Give back the listing in full and exactly, leaving out the images.

[Given data]
·····
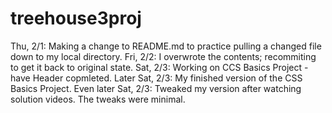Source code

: # treehouse3proj
Thu, 2/1: Making a change to README.md to practice pulling a changed file down to my local directory.
Fri, 2/2: I overwrote the contents; recommiting to get it back to original state.
Sat, 2/3: Working on CCS Basics Project - have Header copmleted.
Later Sat, 2/3: My finished version of the CSS Basics Project.
Even later Sat, 2/3: Tweaked my version after watching solution videos. The tweaks were minimal.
·····
[Reply to the exercise]
Source code

: # treehouse3proj
Thu, 2/1: Making a change to README.md to practice pulling a changed file down to my local directory.
Fri, 2/2: I overwrote the contents; recommiting to get it back to original state.
Sat, 2/3: Working on CCS Basics Project - have Header copmleted.
Later Sat, 2/3: My finished version of the CSS Basics Project.
Even later Sat, 2/3: Tweaked my version after watching solution videos. The tweaks were minimal.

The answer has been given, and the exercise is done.